45ª Sessão Ordinária - 17/05/1999
A SRA. DEPUTADA IDELI SALVATTI - Sr. Presidente e Srs. Deputados, assomo à tribuna no dia de hoje para dar algumas explicações pessoais.
Na quinta-feira, fui tomada de profunda indignação pelo que ocorreu. Já havia ficado extremamente indignada na terça-feira, no período da manhã, pois foi retirado da pauta da Comissão de Constituição e Justiça o art. 170. Mas indignada ainda fiquei no período da tarde, quando soube que a reunião marcada pelo Presidente da Comissão de Constituição e Justiça havia sido desmarcada.
O Presidente, que ao mesmo tempo é o Relator, desapareceu da Casa. Com isso, não pudemos realizar a reunião, criando-se, assim, um precedente extremamente perigoso, porque significa que um único Parlamentar tem poder para decidir e fazer o que bem entender, à revelia dos outros 39 Parlamentares!
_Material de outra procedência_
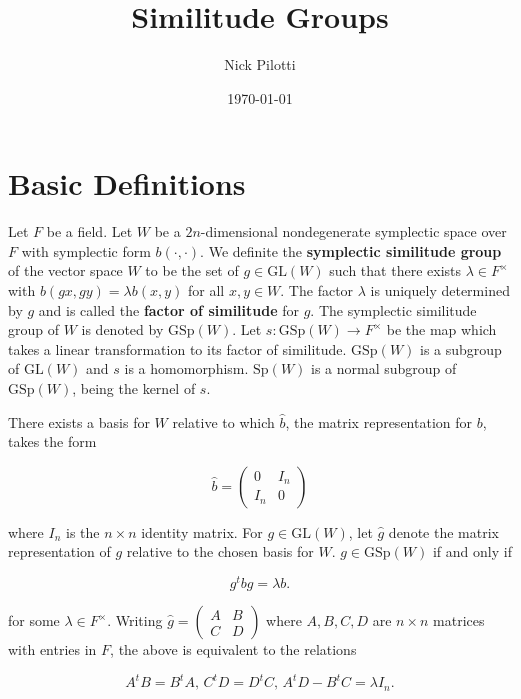 \documentclass[12pt]{article}
\title{Similitude Groups}
\author{Nick Pilotti}
\date{\today}
\begin{document}
\maketitle

\section{Basic Definitions}

Let $F$ be a field. Let $W$ be a $2n$-dimensional nondegenerate symplectic space
over $F$ with symplectic form $b\left(\cdot, \cdot\right)$. We definite the
\textbf{symplectic similitude group} of the vector space $W$ to be the set of $g
\in \text{GL}\left(W\right)$ such that there exists $\lambda \in F^{\times}$
with $b\left(gx, gy\right) = \lambda b\left(x, y\right)$ for all $x, y \in W$.
The factor $\lambda$ is uniquely determined by $g$ and is called the
\textbf{factor of similitude} for $g$. The symplectic similitude group of $W$ is
denoted by $\text{GSp}\left(W\right)$. Let $s : \text{GSp}\left(W\right)
\rightarrow F^{\times}$ be the map which takes a linear transformation to its
factor of similitude. $\text{GSp}\left(W\right)$ is a subgroup of
$\text{GL}\left(W\right)$ and $s$ is a homomorphism. $\text{Sp}\left(W\right)$
is a normal subgroup of $\text{GSp}\left(W\right)$, being the kernel of $s$.

There exists a basis for $W$ relative to which $\hat{b}$, the matrix
representation for $b$, takes the form 

\[\hat{b} = \begin{pmatrix} 0 & I_{n} \\ I_{n} & 0 \end{pmatrix}\]

where $I_{n}$ is the $n \times n$ identity matrix. For $g \in
\text{GL}\left(W\right)$, let $\hat{g}$ denote the matrix representation of $g$
relative to the chosen basis for $W$. $g \in \text{GSp}\left(W\right)$ if and
only if 

\[g^{t} b g = \lambda b.\]

for some $\lambda \in F^{\times}$. Writing $\hat{g} = \begin{pmatrix} A & B \\ C
& D \end{pmatrix}$ where $A, B, C, D$ are $n \times n$ matrices with entries in
$F$, the above is equivalent to the relations 

\[A^{t}B = B^{t}A, \, C^{t}D = D^{t}C, \, A^{t}D - B^{t}C = \lambda I_{n}.\]
\end{document}
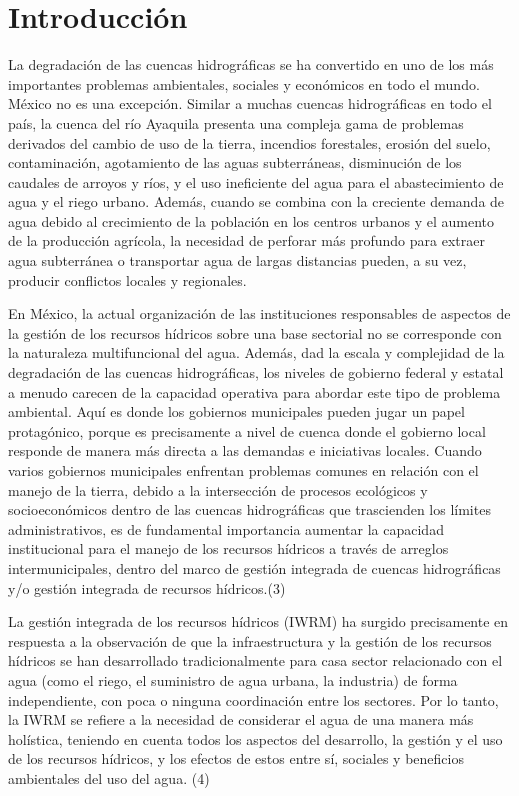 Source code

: \section{Introducción}
    La degradación de las cuencas hidrográficas se ha convertido en uno de los más importantes problemas ambientales, sociales y económicos en todo el mundo. México no es una excepción. Similar a muchas cuencas hidrográficas en todo el país, la cuenca del río Ayaquila presenta una compleja gama de problemas derivados del cambio de uso de la tierra, incendios forestales, erosión del suelo, contaminación, agotamiento de las aguas subterráneas, disminución de los caudales de arroyos y ríos, y el uso ineficiente del agua para el abastecimiento de agua y el riego urbano. Además, cuando se combina con la creciente demanda de agua debido al crecimiento de la población en los centros urbanos y el aumento de la producción agrícola, la necesidad de perforar más profundo para extraer agua subterránea o transportar agua de largas distancias pueden, a su vez, producir conflictos locales y regionales.

    En México, la actual organización de las instituciones responsables de aspectos de la gestión de los recursos hídricos sobre una base sectorial no se corresponde con la naturaleza multifuncional del agua. Además, dad la escala y complejidad de la degradación de las cuencas hidrográficas, los niveles de gobierno federal y estatal a menudo carecen de la capacidad operativa para abordar este tipo de problema ambiental. Aquí es donde los gobiernos municipales pueden jugar un papel protagónico, porque es precisamente a nivel de cuenca donde el gobierno local responde de manera más directa a las demandas e iniciativas locales. Cuando varios gobiernos municipales enfrentan problemas comunes en relación con el manejo de la tierra, debido a la intersección de procesos ecológicos y socioeconómicos dentro de las cuencas hidrográficas que trascienden los límites administrativos, es de fundamental importancia aumentar la capacidad institucional para el manejo de los recursos hídricos a través de arreglos intermunicipales, dentro del marco de gestión integrada de cuencas hidrográficas y/o gestión integrada de recursos hídricos.(3)

    La gestión integrada de los recursos hídricos (IWRM) ha surgido precisamente en respuesta a la observación de que la infraestructura y la gestión de los recursos hídricos se han desarrollado tradicionalmente para casa sector relacionado con el agua (como el riego, el suministro de agua urbana, la industria) de forma independiente, con poca o ninguna coordinación entre los sectores. Por lo tanto, la IWRM se refiere a la necesidad de considerar el agua de una manera más holística, teniendo en cuenta todos los aspectos del desarrollo, la gestión y el uso de los recursos hídricos, y los efectos de estos entre sí, sociales y beneficios ambientales del uso del agua. (4)

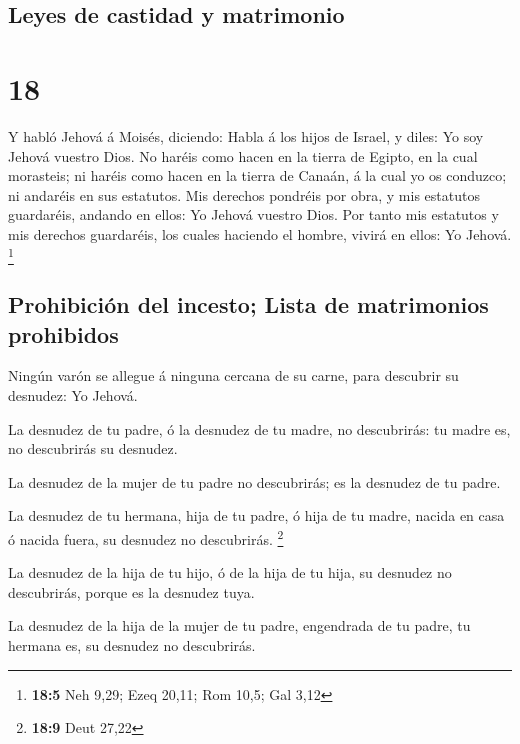 \hypertarget{leyes-de-castidad-y-matrimonio}{%
\subsection{Leyes de castidad y
matrimonio}\label{leyes-de-castidad-y-matrimonio}}

\hypertarget{section-17}{%
\section{18}\label{section-17}}

 Y habló Jehová á Moisés, diciendo:  Habla á
los hijos de Israel, y diles: Yo soy Jehová vuestro Dios. 
No haréis como hacen en la tierra de Egipto, en la cual morasteis; ni
haréis como hacen en la tierra de Canaán, á la cual yo os conduzco; ni
andaréis en sus estatutos.  Mis derechos pondréis por
obra, y mis estatutos guardaréis, andando en ellos: Yo Jehová vuestro
Dios.  Por tanto mis estatutos y mis derechos guardaréis,
los cuales haciendo el hombre, vivirá en ellos: Yo Jehová. \footnote{\textbf{18:5}
  Neh 9,29; Ezeq 20,11; Rom 10,5; Gal 3,12}

\hypertarget{prohibiciuxf3n-del-incesto-lista-de-matrimonios-prohibidos}{%
\subsection{Prohibición del incesto; Lista de matrimonios
prohibidos}\label{prohibiciuxf3n-del-incesto-lista-de-matrimonios-prohibidos}}

 Ningún varón se allegue á ninguna cercana de su carne,
para descubrir su desnudez: Yo Jehová.

 La desnudez de tu padre, ó la desnudez de tu madre, no
descubrirás: tu madre es, no descubrirás su desnudez.

 La desnudez de la mujer de tu padre no descubrirás; es la
desnudez de tu padre.

 La desnudez de tu hermana, hija de tu padre, ó hija de tu
madre, nacida en casa ó nacida fuera, su desnudez no descubrirás.
\footnote{\textbf{18:9} Deut 27,22}

 La desnudez de la hija de tu hijo, ó de la hija de tu
hija, su desnudez no descubrirás, porque es la desnudez tuya.

 La desnudez de la hija de la mujer de tu padre,
engendrada de tu padre, tu hermana es, su desnudez no descubrirás.

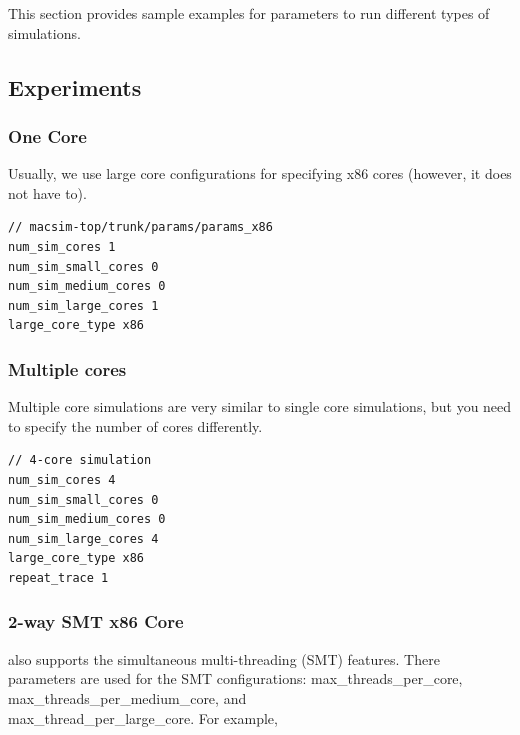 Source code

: This section provides sample examples for parameters to run different
types of simulations.



\subsection{\cpu Experiments}

\subsubsection{One \cpu Core}

Usually, we use large core configurations for specifying x86 cores
(however, it does not have to).

\begin{Verbatim}
// macsim-top/trunk/params/params_x86
num_sim_cores 1
num_sim_small_cores 0
num_sim_medium_cores 0
num_sim_large_cores 1
large_core_type x86
\end{Verbatim}


\subsubsection{Multiple \cpu cores}

Multiple core simulations are very similar to single core simulations,
but you need to specify the number of cores differently.


\begin{Verbatim}
// 4-core simulation
num_sim_cores 4
num_sim_small_cores 0
num_sim_medium_cores 0
num_sim_large_cores 4
large_core_type x86
repeat_trace 1
\end{Verbatim}



\subsubsection{2-way SMT x86 Core}

\SIM also supports the simultaneous multi-threading (SMT) features. 
There parameters are used for the SMT configurations: 
\textsf{max\_threads\_per\_core}, \textsf{max\_threads\_per\_medium\_core}, 
and \\\textsf{max\_thread\_per\_large\_core}. For example,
Fiquei mais indignada ainda com o que ocorreu na quarta-feira à noite. Finalmente, a Comissão de Constituição e Justiça se reuniu. Foi apresentado um substitutivo, fruto de um dito acordo feito entre a Acafe, o Governo do Estado, a Secretária de Estado da Educação e alguns Parlamentares, que acabou sendo aprovado por seis votos a três, tendo apenas os votos contrários dos Deputados do PMDB e do PT.
Fiquei muito indignada pela rapidez com que as coisas ocorreram, em menos de 24 horas tivemos modificação de postura significativa de vários Parlamentares, que estavam defendendo, de forma pública, que os recursos do art. 170 deveriam permanecer única e exclusivamente para as fundações educacionais, criadas por lei municipal; que os recursos deveriam ser destinados aos alunos na forma de bolsa de estudo e não de crédito educativo.
Em menos de 24 horas, uma série de Deputados, que tinham nas audiências públicas e nas reuniões que realizamos, inclusive na própria terça-feira, dado testemunho da posição do que queriam defender, de repente mudaram de posição.
Isto me deixa profundamente indignada! Não consigo ficar quieta quando vejo mudanças tão bruscas, tão momentâneas, súbitas e até determinado ponto inexplicáveis. Como é que mudam de opinião assim tão rapidamente?
Eu não acompanhei a reunião da Comissão de Constituição e Justiça, tinha apenas o informe do substitutivo e da votação, não sabia dos detalhes, de como tinha sido a votação e as manifestações.
Por isso, venho a esta tribuna para fazer a retificação, e quero dizer que venho com muita tranqüilidade, porque eu bato quando precisa bater, eu falo o que precisa ser dito, mas também reconheço quando cometo algum tipo de injustiça.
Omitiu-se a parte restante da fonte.